(Dataset entries)
============================================================
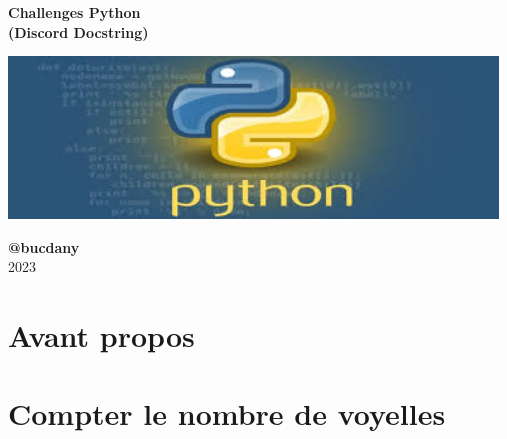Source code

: \documentclass[a4paper,12pt]{book}
\newcommand{\bigger}{\fontsize{80}{100}\selectfont}  %
\begin{document}
\thispagestyle{empty} %
\begin{center}
\begin{tcolorbox}[colback=graylight, boxrule=2pt, sharp corners, toprule=2pt, bottomrule=2pt] %
\begin{minipage}{\textwidth}
    \centering
    \vspace{1.8cm}
    \bigger \textbf{\textcolor{pythonblue}{Challenges Python}} \\
    \vspace{1cm}
    \Large \textbf{\textcolor{pythonyellow}{(Discord \og Docstring\fg{})}}
    
    \vspace{3cm}
    \includegraphics[width=13cm]{IMG/logo_python.jpeg} 
    
    \vspace{6cm}
    
    \Large \textbf{\textcolor{pythonblue}{@bucdany}} \\
    \vspace{2cm}
    2023
    \vspace{1.2cm}
\end{minipage}
\end{tcolorbox}
\end{center}

\clearpage 
\setcounter{page}{1}
\pagestyle{plain}

\tableofcontents

\chapter*{Avant propos}
\lipsum[1-3]

\chapter{Compter le nombre de voyelles}
\vspace{2cm}
\end{document}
============================================================
AIM OF THE EXERCISE: Reproduce each line of the records in which "begin" appears.

ANSWER SPACE:
\begin{document}
\begin{center}
\begin{tcolorbox}[colback=graylight, boxrule=2pt, sharp corners, toprule=2pt, bottomrule=2pt] %
\begin{minipage}{\textwidth}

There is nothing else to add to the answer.